▸ Problem statement:
Go over the entries below line by line, copying each one that contains the word "Gold".

▸ Exercise material:

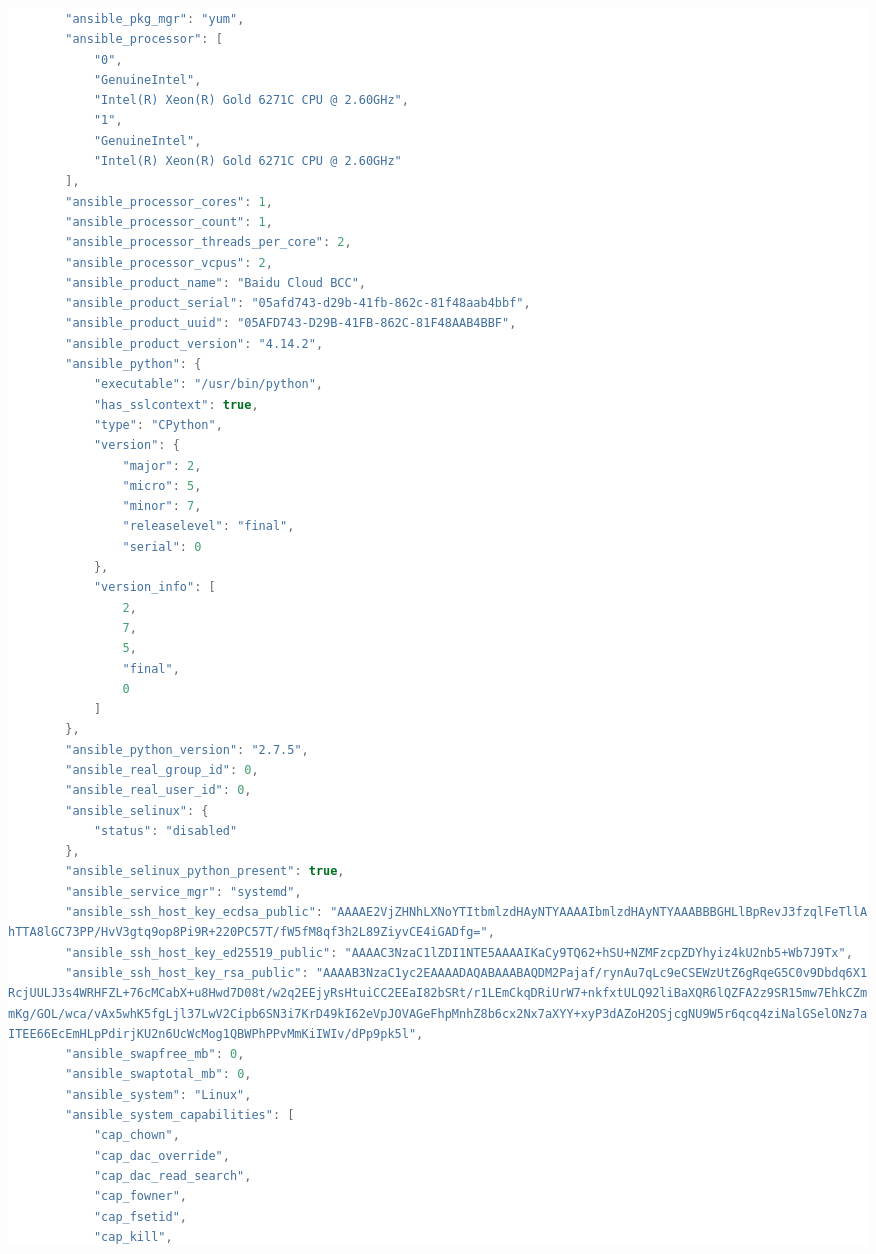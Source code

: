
 ```java
        "ansible_pkg_mgr": "yum",
        "ansible_processor": [
            "0",
            "GenuineIntel",
            "Intel(R) Xeon(R) Gold 6271C CPU @ 2.60GHz",
            "1",
            "GenuineIntel",
            "Intel(R) Xeon(R) Gold 6271C CPU @ 2.60GHz"
        ],
        "ansible_processor_cores": 1,
        "ansible_processor_count": 1,
        "ansible_processor_threads_per_core": 2,
        "ansible_processor_vcpus": 2,
        "ansible_product_name": "Baidu Cloud BCC",
        "ansible_product_serial": "05afd743-d29b-41fb-862c-81f48aab4bbf",
        "ansible_product_uuid": "05AFD743-D29B-41FB-862C-81F48AAB4BBF",
        "ansible_product_version": "4.14.2",
        "ansible_python": {
            "executable": "/usr/bin/python",
            "has_sslcontext": true,
            "type": "CPython",
            "version": {
                "major": 2,
                "micro": 5,
                "minor": 7,
                "releaselevel": "final",
                "serial": 0
            },
            "version_info": [
                2,
                7,
                5,
                "final",
                0
            ]
        },
        "ansible_python_version": "2.7.5",
        "ansible_real_group_id": 0,
        "ansible_real_user_id": 0,
        "ansible_selinux": {
            "status": "disabled"
        },
        "ansible_selinux_python_present": true,
        "ansible_service_mgr": "systemd",
        "ansible_ssh_host_key_ecdsa_public": "AAAAE2VjZHNhLXNoYTItbmlzdHAyNTYAAAAIbmlzdHAyNTYAAABBBGHLlBpRevJ3fzqlFeTllAhTTA8lGC73PP/HvV3gtq9op8Pi9R+220PC57T/fW5fM8qf3h2L89ZiyvCE4iGADfg=",
        "ansible_ssh_host_key_ed25519_public": "AAAAC3NzaC1lZDI1NTE5AAAAIKaCy9TQ62+hSU+NZMFzcpZDYhyiz4kU2nb5+Wb7J9Tx",
        "ansible_ssh_host_key_rsa_public": "AAAAB3NzaC1yc2EAAAADAQABAAABAQDM2Pajaf/rynAu7qLc9eCSEWzUtZ6gRqeG5C0v9Dbdq6X1RcjUULJ3s4WRHFZL+76cMCabX+u8Hwd7D08t/w2q2EEjyRsHtuiCC2EEaI82bSRt/r1LEmCkqDRiUrW7+nkfxtULQ92liBaXQR6lQZFA2z9SR15mw7EhkCZmmKg/GOL/wca/vAx5whK5fgLjl37LwV2Cipb6SN3i7KrD49kI62eVpJOVAGeFhpMnhZ8b6cx2Nx7aXYY+xyP3dAZoH2OSjcgNU9W5r6qcq4ziNalGSelONz7aITEE66EcEmHLpPdirjKU2n6UcWcMog1QBWPhPPvMmKiIWIv/dPp9pk5l",
        "ansible_swapfree_mb": 0,
        "ansible_swaptotal_mb": 0,
        "ansible_system": "Linux",
        "ansible_system_capabilities": [
            "cap_chown",
            "cap_dac_override",
            "cap_dac_read_search",
            "cap_fowner",
            "cap_fsetid",
            "cap_kill",
```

▸ Your solution:
            "Intel(R) Xeon(R) Gold 6271C CPU @ 2.60GHz",
            "Intel(R) Xeon(R) Gold 6271C CPU @ 2.60GHz"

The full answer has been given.